Without the images, set down each entry exactly.

Records provided:
|---|

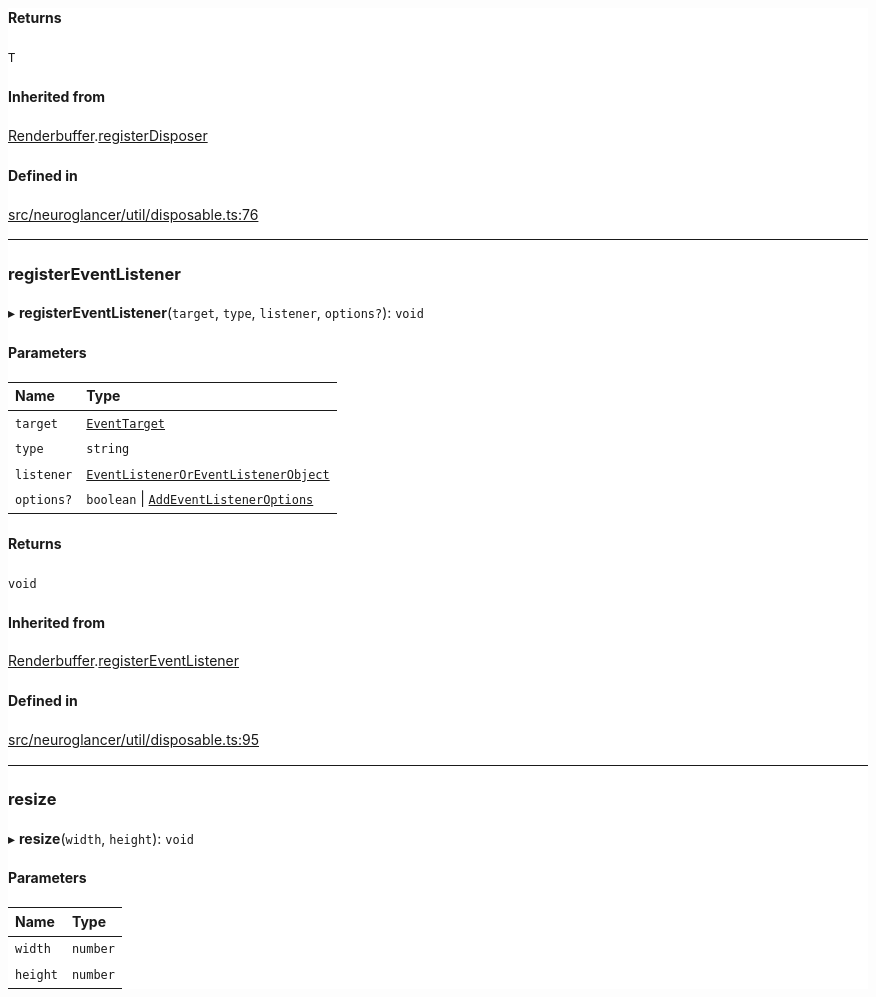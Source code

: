 #### Returns

`T`

#### Inherited from

[Renderbuffer](webgl_offscreen.Renderbuffer.md).[registerDisposer](webgl_offscreen.Renderbuffer.md#registerdisposer)

#### Defined in

[src/neuroglancer/util/disposable.ts:76](https://github.com/ActiveBrainAtlas2/neuroglancer/blob/1beb5d34/src/neuroglancer/util/disposable.ts#L76)

___

### registerEventListener

▸ **registerEventListener**(`target`, `type`, `listener`, `options?`): `void`

#### Parameters

| Name | Type |
| :------ | :------ |
| `target` | [`EventTarget`](../modules/annotation_annotation_layer_state._internal_.md#eventtarget) |
| `type` | `string` |
| `listener` | [`EventListenerOrEventListenerObject`](../modules/annotation_annotation_layer_state._internal_.md#eventlisteneroreventlistenerobject) |
| `options?` | `boolean` \| [`AddEventListenerOptions`](../interfaces/annotation_annotation_layer_state._internal_.AddEventListenerOptions.md) |

#### Returns

`void`

#### Inherited from

[Renderbuffer](webgl_offscreen.Renderbuffer.md).[registerEventListener](webgl_offscreen.Renderbuffer.md#registereventlistener)

#### Defined in

[src/neuroglancer/util/disposable.ts:95](https://github.com/ActiveBrainAtlas2/neuroglancer/blob/1beb5d34/src/neuroglancer/util/disposable.ts#L95)

___

### resize

▸ **resize**(`width`, `height`): `void`

#### Parameters

| Name | Type |
| :------ | :------ |
| `width` | `number` |
| `height` | `number` |
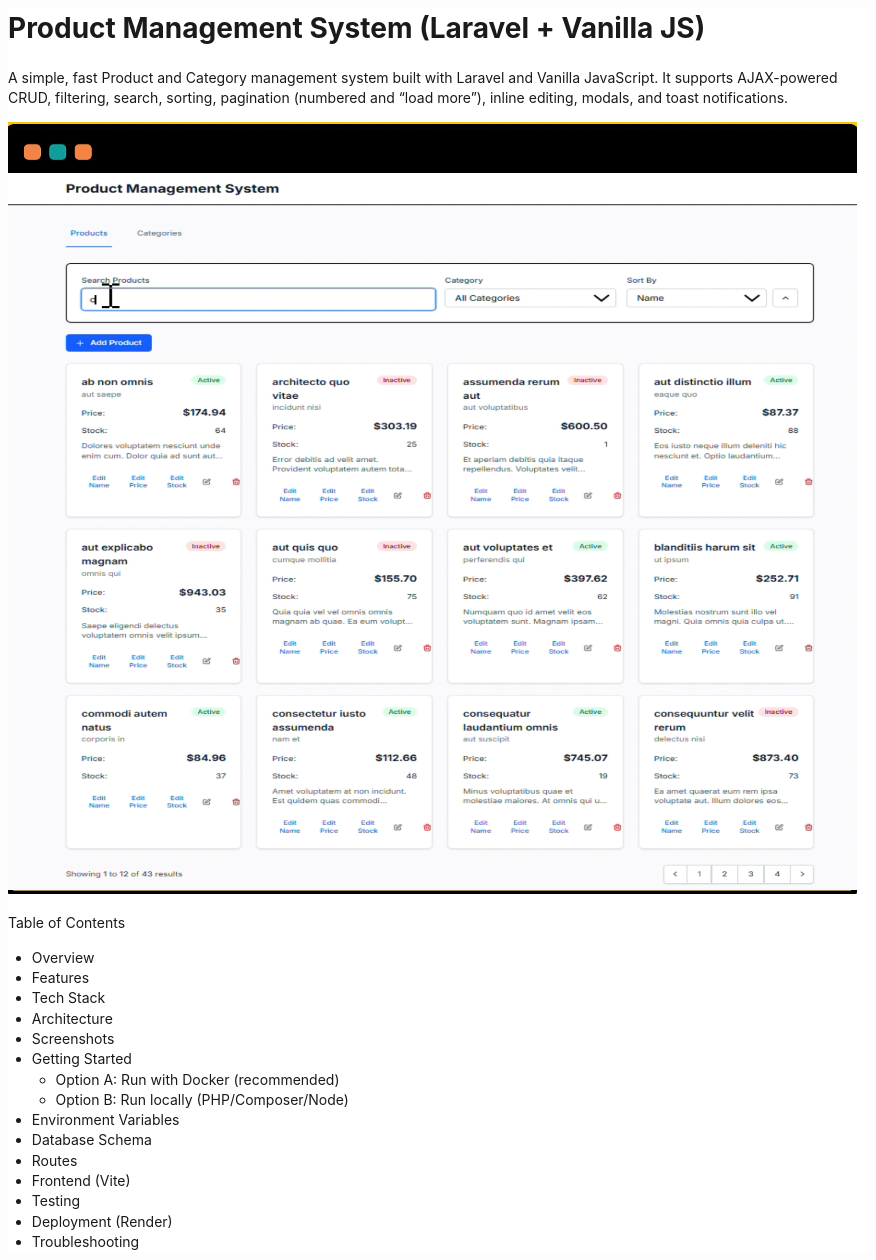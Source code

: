 # Product Management System (Laravel + Vanilla JS)

A simple, fast Product and Category management system built with Laravel and Vanilla JavaScript. It supports AJAX-powered CRUD, filtering, search, sorting, pagination (numbered and “load more”), inline editing, modals, and toast notifications.

![Home Screen](docs/screenshot-home.png)

Table of Contents
- Overview
- Features
- Tech Stack
- Architecture
- Screenshots
- Getting Started
  - Option A: Run with Docker (recommended)
  - Option B: Run locally (PHP/Composer/Node)
- Environment Variables
- Database Schema
- Routes
- Frontend (Vite)
- Testing
- Deployment (Render)
- Troubleshooting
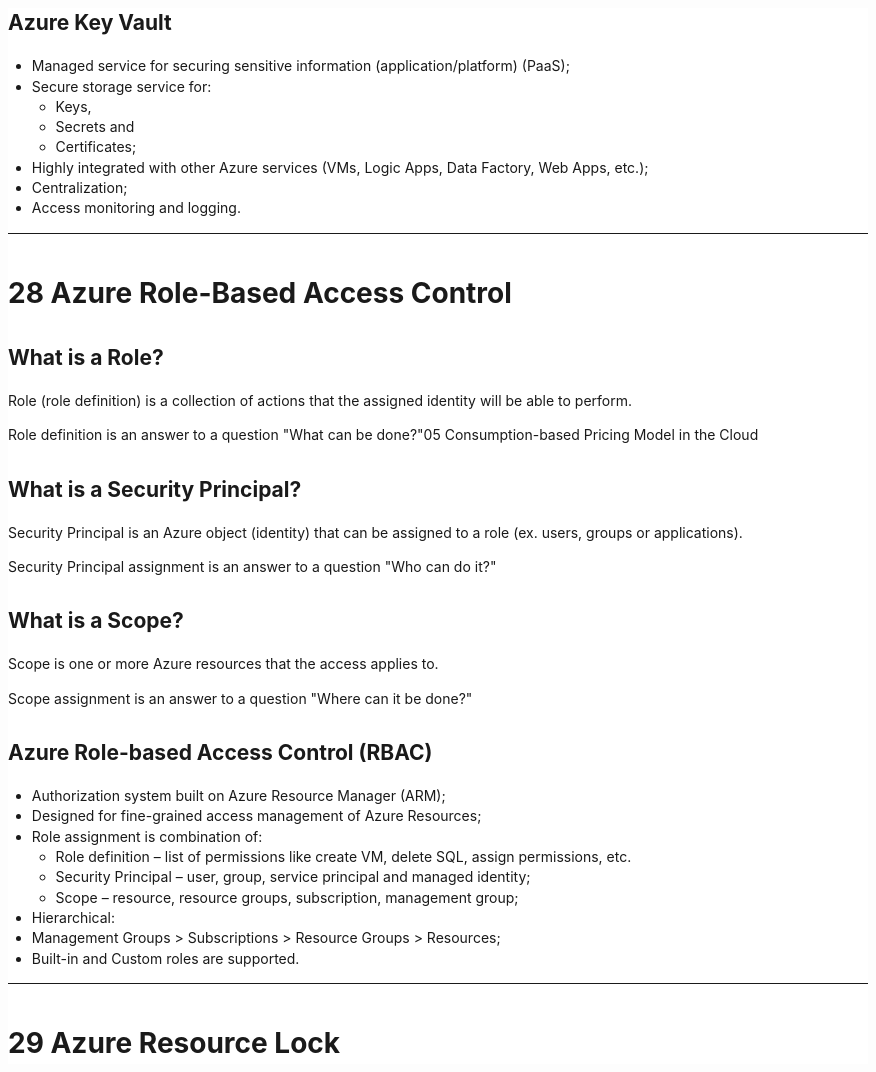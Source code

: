 ## **Azure Key Vault**

- Managed service for securing sensitive information (application/platform) (PaaS);
- Secure storage service for:
    - Keys,
    - Secrets and
    - Certificates;
- Highly integrated with other Azure services (VMs, Logic Apps, Data Factory, Web Apps, etc.);
- Centralization;
- Access monitoring and logging.

---

# **28 Azure Role-Based Access Control**

## **What is a Role?**

Role (role definition) is a collection of actions that the assigned identity will be able to perform.

Role definition is an answer to a question "What can be done?"05 Consumption-based Pricing Model in the Cloud

## **What is a Security Principal?**

Security Principal is an Azure object (identity) that can be assigned to a role (ex. users, groups or applications).

Security Principal assignment is an answer to a question "Who can do it?"

## **What is a Scope?**

Scope is one or more Azure resources that the access applies to.

Scope assignment is an answer to a question "Where can it be done?"

## **Azure Role-based Access Control (RBAC)**

- Authorization system built on Azure Resource Manager (ARM);
- Designed for fine-grained access management of Azure Resources;
- Role assignment is combination of:
    - Role definition – list of permissions like create VM, delete SQL, assign permissions, etc.
    - Security Principal – user, group, service principal and managed identity;
    - Scope – resource, resource groups, subscription, management group;
- Hierarchical:
-   Management Groups > Subscriptions > Resource Groups > Resources;
- Built-in and Custom roles are supported.

---

# **29 Azure Resource Lock**
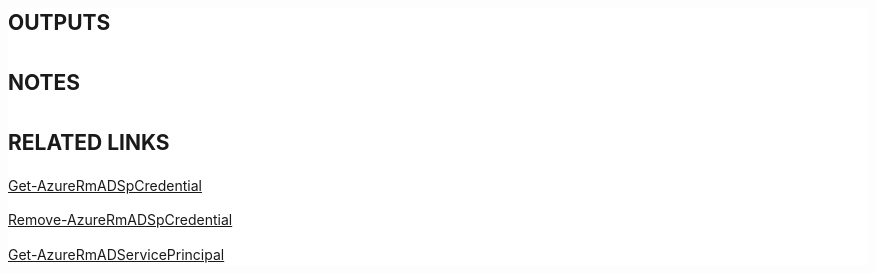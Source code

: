 ## OUTPUTS

## NOTES

## RELATED LINKS

[Get-AzureRmADSpCredential]()

[Remove-AzureRmADSpCredential]()

[Get-AzureRmADServicePrincipal]()

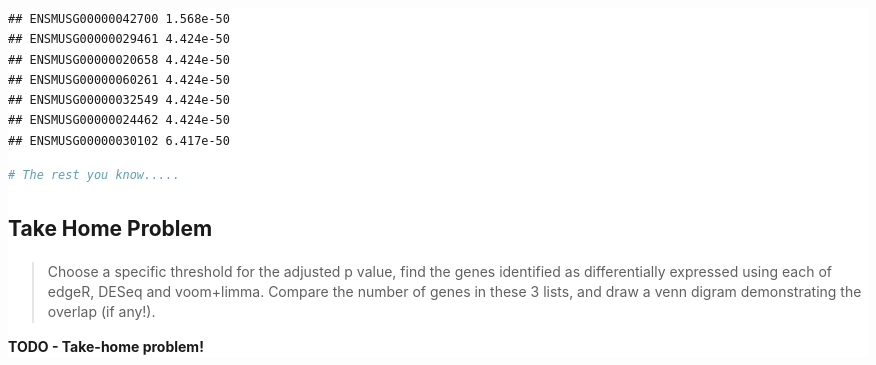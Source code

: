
 ```
## ENSMUSG00000042700 1.568e-50
## ENSMUSG00000029461 4.424e-50
## ENSMUSG00000020658 4.424e-50
## ENSMUSG00000060261 4.424e-50
## ENSMUSG00000032549 4.424e-50
## ENSMUSG00000024462 4.424e-50
## ENSMUSG00000030102 6.417e-50
```

```r
# The rest you know.....
```



## Take Home Problem

> Choose a specific threshold for the adjusted p value, find the genes identified as differentially expressed using each of edgeR, DESeq and voom+limma. Compare the number of genes in these 3 lists, and draw a venn digram demonstrating the overlap (if any!).

**TODO - Take-home problem!**
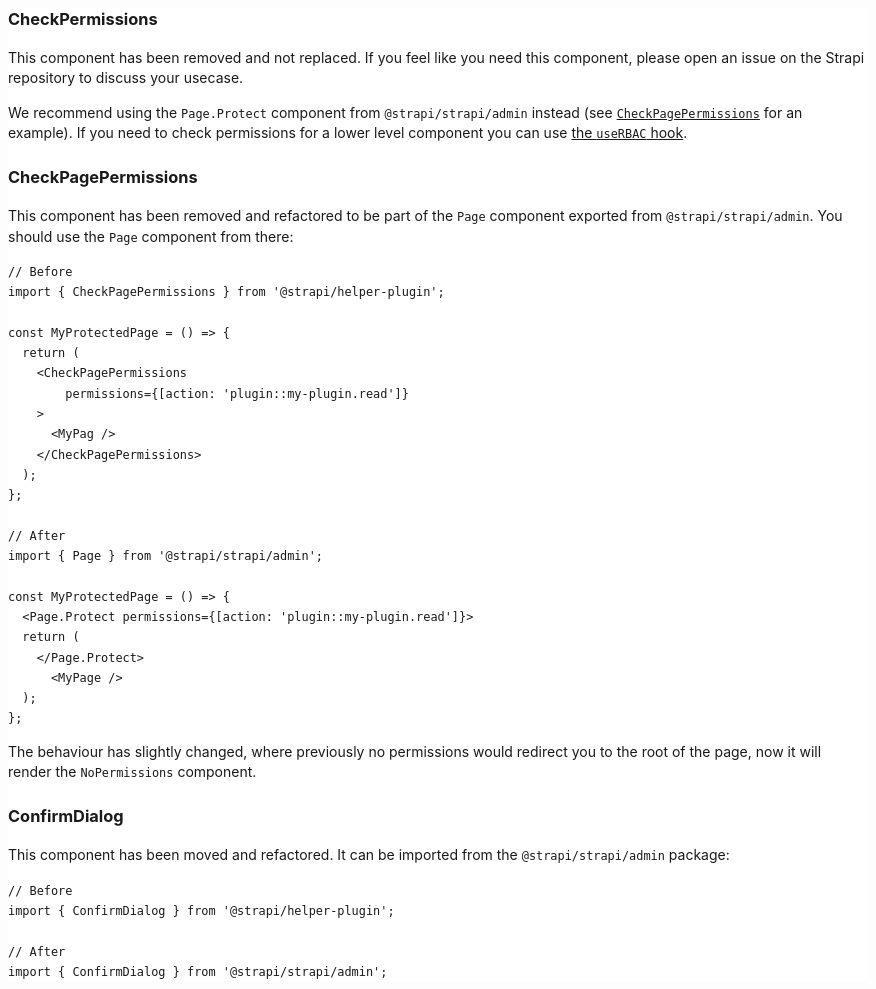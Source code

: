 ### CheckPermissions

This component has been removed and not replaced. If you feel like you need this component, please open an issue on the Strapi repository to discuss your usecase.

We recommend using the `Page.Protect` component from `@strapi/strapi/admin` instead (see [`CheckPagePermissions`](#checkpagepermissions) for an example). If you need to check permissions for a lower level component you can use [the `useRBAC` hook](#userbac).

### CheckPagePermissions

This component has been removed and refactored to be part of the `Page` component exported from `@strapi/strapi/admin`. You should use the `Page` component from there:

```tsx
// Before
import { CheckPagePermissions } from '@strapi/helper-plugin';

const MyProtectedPage = () => {
  return (
    <CheckPagePermissions
        permissions={[action: 'plugin::my-plugin.read']}
    >
      <MyPag />
    </CheckPagePermissions>
  );
};

// After
import { Page } from '@strapi/strapi/admin';

const MyProtectedPage = () => {
  <Page.Protect permissions={[action: 'plugin::my-plugin.read']}>
  return (
    </Page.Protect>
      <MyPage />
  );
};
```

The behaviour has slightly changed, where previously no permissions would redirect you to the root of the page, now it will render the `NoPermissions` component.

### ConfirmDialog

This component has been moved and refactored. It can be imported from the `@strapi/strapi/admin` package:

```tsx
// Before
import { ConfirmDialog } from '@strapi/helper-plugin';

// After
import { ConfirmDialog } from '@strapi/strapi/admin';
```
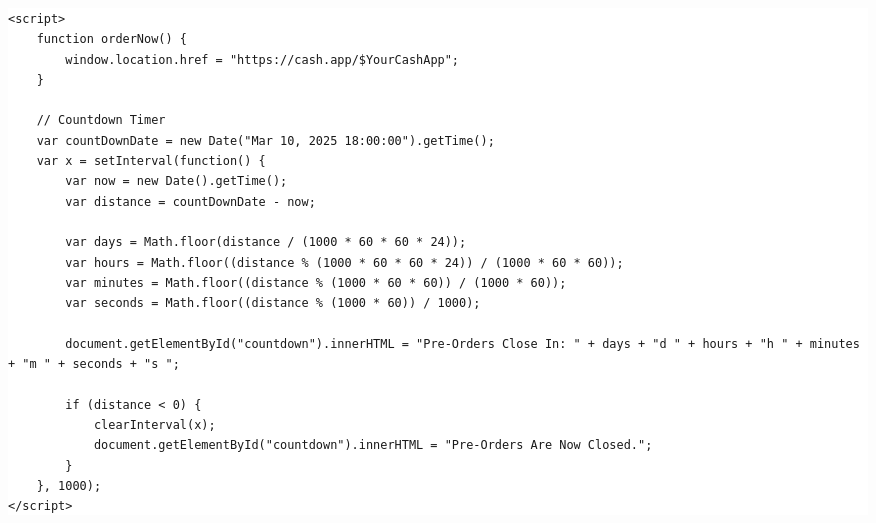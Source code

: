     <script>
        function orderNow() {
            window.location.href = "https://cash.app/$YourCashApp";
        }

        // Countdown Timer
        var countDownDate = new Date("Mar 10, 2025 18:00:00").getTime();
        var x = setInterval(function() {
            var now = new Date().getTime();
            var distance = countDownDate - now;

            var days = Math.floor(distance / (1000 * 60 * 60 * 24));
            var hours = Math.floor((distance % (1000 * 60 * 60 * 24)) / (1000 * 60 * 60));
            var minutes = Math.floor((distance % (1000 * 60 * 60)) / (1000 * 60));
            var seconds = Math.floor((distance % (1000 * 60)) / 1000);

            document.getElementById("countdown").innerHTML = "Pre-Orders Close In: " + days + "d " + hours + "h " + minutes + "m " + seconds + "s ";

            if (distance < 0) {
                clearInterval(x);
                document.getElementById("countdown").innerHTML = "Pre-Orders Are Now Closed.";
            }
        }, 1000);
    </script>
</body>
</html>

|---|

Your response:
Source code

: #### Returns

`T`

#### Inherited from

[Renderbuffer](webgl_offscreen.Renderbuffer.md).[registerDisposer](webgl_offscreen.Renderbuffer.md#registerdisposer)

#### Defined in

[src/neuroglancer/util/disposable.ts:76](https://github.com/ActiveBrainAtlas2/neuroglancer/blob/1beb5d34/src/neuroglancer/util/disposable.ts#L76)

___

### registerEventListener

▸ **registerEventListener**(`target`, `type`, `listener`, `options?`): `void`

#### Parameters

| Name | Type |
| :------ | :------ |
| `target` | [`EventTarget`](../modules/annotation_annotation_layer_state._internal_.md#eventtarget) |
| `type` | `string` |
| `listener` | [`EventListenerOrEventListenerObject`](../modules/annotation_annotation_layer_state._internal_.md#eventlisteneroreventlistenerobject) |
| `options?` | `boolean` \| [`AddEventListenerOptions`](../interfaces/annotation_annotation_layer_state._internal_.AddEventListenerOptions.md) |

#### Returns

`void`

#### Inherited from

[Renderbuffer](webgl_offscreen.Renderbuffer.md).[registerEventListener](webgl_offscreen.Renderbuffer.md#registereventlistener)

#### Defined in

[src/neuroglancer/util/disposable.ts:95](https://github.com/ActiveBrainAtlas2/neuroglancer/blob/1beb5d34/src/neuroglancer/util/disposable.ts#L95)

___

### resize

▸ **resize**(`width`, `height`): `void`

#### Parameters

| Name | Type |
| :------ | :------ |
| `width` | `number` |
| `height` | `number` |
Source code

: # Product Management System (Laravel + Vanilla JS)

A simple, fast Product and Category management system built with Laravel and Vanilla JavaScript. It supports AJAX-powered CRUD, filtering, search, sorting, pagination (numbered and “load more”), inline editing, modals, and toast notifications.

![Home Screen](docs/screenshot-home.png)

Table of Contents
- Overview
- Features
- Tech Stack
- Architecture
- Screenshots
- Getting Started
  - Option A: Run with Docker (recommended)
  - Option B: Run locally (PHP/Composer/Node)
- Environment Variables
- Database Schema
- Routes
- Frontend (Vite)
- Testing
- Deployment (Render)
- Troubleshooting
Source code

: ## **Azure Key Vault**

- Managed service for securing sensitive information (application/platform) (PaaS);
- Secure storage service for:
    - Keys,
    - Secrets and
    - Certificates;
- Highly integrated with other Azure services (VMs, Logic Apps, Data Factory, Web Apps, etc.);
- Centralization;
- Access monitoring and logging.

---

# **28 Azure Role-Based Access Control**

## **What is a Role?**

Role (role definition) is a collection of actions that the assigned identity will be able to perform.

Role definition is an answer to a question "What can be done?"05 Consumption-based Pricing Model in the Cloud

## **What is a Security Principal?**

Security Principal is an Azure object (identity) that can be assigned to a role (ex. users, groups or applications).

Security Principal assignment is an answer to a question "Who can do it?"

## **What is a Scope?**

Scope is one or more Azure resources that the access applies to.

Scope assignment is an answer to a question "Where can it be done?"

## **Azure Role-based Access Control (RBAC)**

- Authorization system built on Azure Resource Manager (ARM);
- Designed for fine-grained access management of Azure Resources;
- Role assignment is combination of:
    - Role definition – list of permissions like create VM, delete SQL, assign permissions, etc.
    - Security Principal – user, group, service principal and managed identity;
    - Scope – resource, resource groups, subscription, management group;
- Hierarchical:
-   Management Groups > Subscriptions > Resource Groups > Resources;
- Built-in and Custom roles are supported.

---

# **29 Azure Resource Lock**
Source code

: ## OUTPUTS

## NOTES

## RELATED LINKS

[Get-AzureRmADSpCredential]()

[Remove-AzureRmADSpCredential]()

[Get-AzureRmADServicePrincipal]()

Source code

:
 ```
## ENSMUSG00000042700 1.568e-50
## ENSMUSG00000029461 4.424e-50
## ENSMUSG00000020658 4.424e-50
## ENSMUSG00000060261 4.424e-50
## ENSMUSG00000032549 4.424e-50
## ENSMUSG00000024462 4.424e-50
## ENSMUSG00000030102 6.417e-50
```

```r
# The rest you know.....
```



## Take Home Problem

> Choose a specific threshold for the adjusted p value, find the genes identified as differentially expressed using each of edgeR, DESeq and voom+limma. Compare the number of genes in these 3 lists, and draw a venn digram demonstrating the overlap (if any!).

**TODO - Take-home problem!**
Source code

: ### CheckPermissions

This component has been removed and not replaced. If you feel like you need this component, please open an issue on the Strapi repository to discuss your usecase.

We recommend using the `Page.Protect` component from `@strapi/strapi/admin` instead (see [`CheckPagePermissions`](#checkpagepermissions) for an example). If you need to check permissions for a lower level component you can use [the `useRBAC` hook](#userbac).

### CheckPagePermissions

This component has been removed and refactored to be part of the `Page` component exported from `@strapi/strapi/admin`. You should use the `Page` component from there:

```tsx
// Before
import { CheckPagePermissions } from '@strapi/helper-plugin';

const MyProtectedPage = () => {
  return (
    <CheckPagePermissions
        permissions={[action: 'plugin::my-plugin.read']}
    >
      <MyPag />
    </CheckPagePermissions>
  );
};

// After
import { Page } from '@strapi/strapi/admin';

const MyProtectedPage = () => {
  <Page.Protect permissions={[action: 'plugin::my-plugin.read']}>
  return (
    </Page.Protect>
      <MyPage />
  );
};
```

The behaviour has slightly changed, where previously no permissions would redirect you to the root of the page, now it will render the `NoPermissions` component.

### ConfirmDialog

This component has been moved and refactored. It can be imported from the `@strapi/strapi/admin` package:

```tsx
// Before
import { ConfirmDialog } from '@strapi/helper-plugin';

// After
import { ConfirmDialog } from '@strapi/strapi/admin';
```
Source code

:     <script>
        function orderNow() {
            window.location.href = "https://cash.app/$YourCashApp";
        }

        // Countdown Timer
        var countDownDate = new Date("Mar 10, 2025 18:00:00").getTime();
        var x = setInterval(function() {
            var now = new Date().getTime();
            var distance = countDownDate - now;

            var days = Math.floor(distance / (1000 * 60 * 60 * 24));
            var hours = Math.floor((distance % (1000 * 60 * 60 * 24)) / (1000 * 60 * 60));
            var minutes = Math.floor((distance % (1000 * 60 * 60)) / (1000 * 60));
            var seconds = Math.floor((distance % (1000 * 60)) / 1000);

            document.getElementById("countdown").innerHTML = "Pre-Orders Close In: " + days + "d " + hours + "h " + minutes + "m " + seconds + "s ";

            if (distance < 0) {
                clearInterval(x);
                document.getElementById("countdown").innerHTML = "Pre-Orders Are Now Closed.";
            }
        }, 1000);
    </script>
</body>
</html>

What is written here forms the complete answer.